• Exercise instructions: What you give back should be exactly the opening lines of the data, ending with the line that contains "les possibilités de" and including it.

[Stored dataset items]
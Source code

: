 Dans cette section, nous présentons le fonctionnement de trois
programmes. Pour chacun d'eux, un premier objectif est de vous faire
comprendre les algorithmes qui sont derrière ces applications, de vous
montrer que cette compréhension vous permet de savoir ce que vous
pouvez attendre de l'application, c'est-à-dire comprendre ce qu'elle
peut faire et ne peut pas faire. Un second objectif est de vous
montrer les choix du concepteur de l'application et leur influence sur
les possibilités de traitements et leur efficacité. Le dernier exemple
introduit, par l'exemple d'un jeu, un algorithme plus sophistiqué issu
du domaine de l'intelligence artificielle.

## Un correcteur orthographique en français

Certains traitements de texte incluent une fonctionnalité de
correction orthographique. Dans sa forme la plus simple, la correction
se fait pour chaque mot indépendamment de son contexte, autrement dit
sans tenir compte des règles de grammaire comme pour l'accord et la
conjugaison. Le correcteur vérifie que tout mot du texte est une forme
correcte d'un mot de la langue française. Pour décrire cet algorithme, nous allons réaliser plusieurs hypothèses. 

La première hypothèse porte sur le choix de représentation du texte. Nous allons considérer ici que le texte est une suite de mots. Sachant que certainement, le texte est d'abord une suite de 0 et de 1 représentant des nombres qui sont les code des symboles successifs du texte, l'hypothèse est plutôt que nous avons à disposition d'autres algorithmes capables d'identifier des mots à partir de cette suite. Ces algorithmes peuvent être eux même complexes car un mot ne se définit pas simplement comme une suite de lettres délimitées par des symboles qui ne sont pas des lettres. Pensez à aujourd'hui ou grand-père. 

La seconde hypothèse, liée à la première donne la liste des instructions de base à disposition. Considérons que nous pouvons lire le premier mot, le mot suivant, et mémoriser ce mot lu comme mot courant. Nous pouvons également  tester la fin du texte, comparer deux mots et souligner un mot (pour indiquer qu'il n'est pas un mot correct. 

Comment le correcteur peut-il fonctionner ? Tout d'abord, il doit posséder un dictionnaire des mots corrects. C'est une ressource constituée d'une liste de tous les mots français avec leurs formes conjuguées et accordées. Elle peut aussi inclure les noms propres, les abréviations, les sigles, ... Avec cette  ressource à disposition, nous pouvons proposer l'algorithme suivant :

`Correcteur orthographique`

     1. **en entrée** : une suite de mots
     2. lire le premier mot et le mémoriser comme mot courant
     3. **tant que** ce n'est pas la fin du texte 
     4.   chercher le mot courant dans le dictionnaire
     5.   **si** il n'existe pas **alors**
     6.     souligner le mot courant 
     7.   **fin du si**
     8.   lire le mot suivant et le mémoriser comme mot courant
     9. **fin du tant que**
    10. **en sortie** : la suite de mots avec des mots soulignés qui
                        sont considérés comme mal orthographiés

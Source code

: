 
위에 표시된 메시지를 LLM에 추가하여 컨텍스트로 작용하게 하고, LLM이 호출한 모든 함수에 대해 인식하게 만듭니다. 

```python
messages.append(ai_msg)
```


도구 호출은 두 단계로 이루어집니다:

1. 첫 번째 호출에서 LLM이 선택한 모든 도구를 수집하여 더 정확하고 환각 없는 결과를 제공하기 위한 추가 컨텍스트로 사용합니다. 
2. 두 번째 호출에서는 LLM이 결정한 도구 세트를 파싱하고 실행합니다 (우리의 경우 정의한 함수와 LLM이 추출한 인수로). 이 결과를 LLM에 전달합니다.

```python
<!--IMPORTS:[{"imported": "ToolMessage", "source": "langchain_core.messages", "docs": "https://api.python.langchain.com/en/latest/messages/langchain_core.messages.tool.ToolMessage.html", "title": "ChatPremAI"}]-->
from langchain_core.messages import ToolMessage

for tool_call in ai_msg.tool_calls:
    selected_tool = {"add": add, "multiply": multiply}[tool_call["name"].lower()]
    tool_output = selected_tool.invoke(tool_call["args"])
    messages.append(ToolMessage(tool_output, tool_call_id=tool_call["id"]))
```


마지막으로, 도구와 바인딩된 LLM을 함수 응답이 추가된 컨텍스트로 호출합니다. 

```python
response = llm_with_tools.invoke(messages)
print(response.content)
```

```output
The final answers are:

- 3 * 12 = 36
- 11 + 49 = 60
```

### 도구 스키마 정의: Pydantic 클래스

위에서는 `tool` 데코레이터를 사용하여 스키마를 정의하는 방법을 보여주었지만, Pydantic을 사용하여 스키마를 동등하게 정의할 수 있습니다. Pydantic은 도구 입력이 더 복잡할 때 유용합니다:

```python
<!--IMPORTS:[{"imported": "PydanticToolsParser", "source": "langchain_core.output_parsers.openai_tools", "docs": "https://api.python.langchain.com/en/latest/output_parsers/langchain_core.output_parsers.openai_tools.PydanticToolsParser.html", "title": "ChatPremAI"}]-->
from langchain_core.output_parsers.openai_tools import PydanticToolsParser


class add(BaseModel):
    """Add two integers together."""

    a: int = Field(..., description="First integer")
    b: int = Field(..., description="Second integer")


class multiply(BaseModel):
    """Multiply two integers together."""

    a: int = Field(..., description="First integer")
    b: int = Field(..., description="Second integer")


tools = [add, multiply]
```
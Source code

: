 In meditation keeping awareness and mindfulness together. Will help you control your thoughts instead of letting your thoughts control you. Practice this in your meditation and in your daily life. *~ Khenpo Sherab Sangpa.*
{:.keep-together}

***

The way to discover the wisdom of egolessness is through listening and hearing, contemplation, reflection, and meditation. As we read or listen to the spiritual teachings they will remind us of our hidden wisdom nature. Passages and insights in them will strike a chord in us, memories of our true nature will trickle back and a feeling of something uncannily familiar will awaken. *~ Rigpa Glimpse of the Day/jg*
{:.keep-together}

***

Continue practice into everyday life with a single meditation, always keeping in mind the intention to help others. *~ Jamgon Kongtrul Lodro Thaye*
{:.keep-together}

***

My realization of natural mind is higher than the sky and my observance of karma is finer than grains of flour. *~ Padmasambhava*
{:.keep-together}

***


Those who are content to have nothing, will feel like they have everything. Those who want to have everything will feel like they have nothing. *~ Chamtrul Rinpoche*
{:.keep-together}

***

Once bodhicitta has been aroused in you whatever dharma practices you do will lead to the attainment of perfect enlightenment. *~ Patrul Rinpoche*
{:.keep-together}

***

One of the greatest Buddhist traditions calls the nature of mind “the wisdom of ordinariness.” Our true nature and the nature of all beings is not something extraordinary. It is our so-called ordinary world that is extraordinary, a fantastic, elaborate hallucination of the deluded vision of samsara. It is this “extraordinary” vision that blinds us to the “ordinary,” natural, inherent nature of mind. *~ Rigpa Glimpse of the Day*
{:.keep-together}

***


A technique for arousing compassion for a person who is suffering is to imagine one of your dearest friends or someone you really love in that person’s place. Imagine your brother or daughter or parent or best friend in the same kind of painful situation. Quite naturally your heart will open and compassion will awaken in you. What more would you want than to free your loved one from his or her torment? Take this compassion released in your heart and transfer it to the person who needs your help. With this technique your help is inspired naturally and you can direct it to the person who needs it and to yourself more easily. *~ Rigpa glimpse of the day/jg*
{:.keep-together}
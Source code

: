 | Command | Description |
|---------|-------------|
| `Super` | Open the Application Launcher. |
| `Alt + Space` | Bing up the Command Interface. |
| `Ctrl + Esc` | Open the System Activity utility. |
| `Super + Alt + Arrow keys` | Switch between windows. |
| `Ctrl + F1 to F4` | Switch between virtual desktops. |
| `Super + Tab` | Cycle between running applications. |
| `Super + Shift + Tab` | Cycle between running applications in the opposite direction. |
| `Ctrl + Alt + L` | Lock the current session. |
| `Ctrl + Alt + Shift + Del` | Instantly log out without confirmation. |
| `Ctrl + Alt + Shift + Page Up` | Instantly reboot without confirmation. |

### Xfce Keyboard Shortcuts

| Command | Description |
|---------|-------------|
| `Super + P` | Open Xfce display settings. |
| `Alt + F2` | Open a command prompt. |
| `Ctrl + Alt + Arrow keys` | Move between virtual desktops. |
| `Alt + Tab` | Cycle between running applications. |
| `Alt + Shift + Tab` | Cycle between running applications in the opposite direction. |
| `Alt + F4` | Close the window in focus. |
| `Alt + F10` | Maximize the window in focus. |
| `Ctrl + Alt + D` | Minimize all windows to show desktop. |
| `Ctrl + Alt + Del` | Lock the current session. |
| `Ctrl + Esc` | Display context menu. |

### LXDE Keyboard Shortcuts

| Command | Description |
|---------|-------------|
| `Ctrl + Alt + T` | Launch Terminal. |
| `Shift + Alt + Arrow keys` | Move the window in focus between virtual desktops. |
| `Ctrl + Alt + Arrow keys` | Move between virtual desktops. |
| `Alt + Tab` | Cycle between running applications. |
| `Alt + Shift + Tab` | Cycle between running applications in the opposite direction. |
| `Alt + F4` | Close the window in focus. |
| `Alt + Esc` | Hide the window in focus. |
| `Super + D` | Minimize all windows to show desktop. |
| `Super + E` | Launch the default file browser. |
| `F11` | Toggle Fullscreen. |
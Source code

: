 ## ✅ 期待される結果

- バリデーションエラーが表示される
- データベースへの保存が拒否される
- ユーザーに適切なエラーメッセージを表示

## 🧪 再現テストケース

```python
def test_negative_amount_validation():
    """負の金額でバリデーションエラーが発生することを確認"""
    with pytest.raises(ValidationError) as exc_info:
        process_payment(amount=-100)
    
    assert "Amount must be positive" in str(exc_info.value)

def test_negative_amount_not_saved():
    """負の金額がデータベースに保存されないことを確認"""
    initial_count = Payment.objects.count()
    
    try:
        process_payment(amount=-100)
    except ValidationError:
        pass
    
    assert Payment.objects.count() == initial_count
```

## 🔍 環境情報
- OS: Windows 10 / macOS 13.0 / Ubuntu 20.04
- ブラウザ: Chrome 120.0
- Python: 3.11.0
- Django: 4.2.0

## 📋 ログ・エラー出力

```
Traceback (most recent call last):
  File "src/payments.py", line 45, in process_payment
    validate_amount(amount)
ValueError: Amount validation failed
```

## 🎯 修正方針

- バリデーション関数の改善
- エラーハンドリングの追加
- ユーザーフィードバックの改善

• Solution:
Source code

: Dans cette section, nous présentons le fonctionnement de trois
programmes. Pour chacun d'eux, un premier objectif est de vous faire
comprendre les algorithmes qui sont derrière ces applications, de vous
montrer que cette compréhension vous permet de savoir ce que vous
pouvez attendre de l'application, c'est-à-dire comprendre ce qu'elle
peut faire et ne peut pas faire. Un second objectif est de vous
montrer les choix du concepteur de l'application et leur influence sur
les possibilités de traitements et leur efficacité. Le dernier exemple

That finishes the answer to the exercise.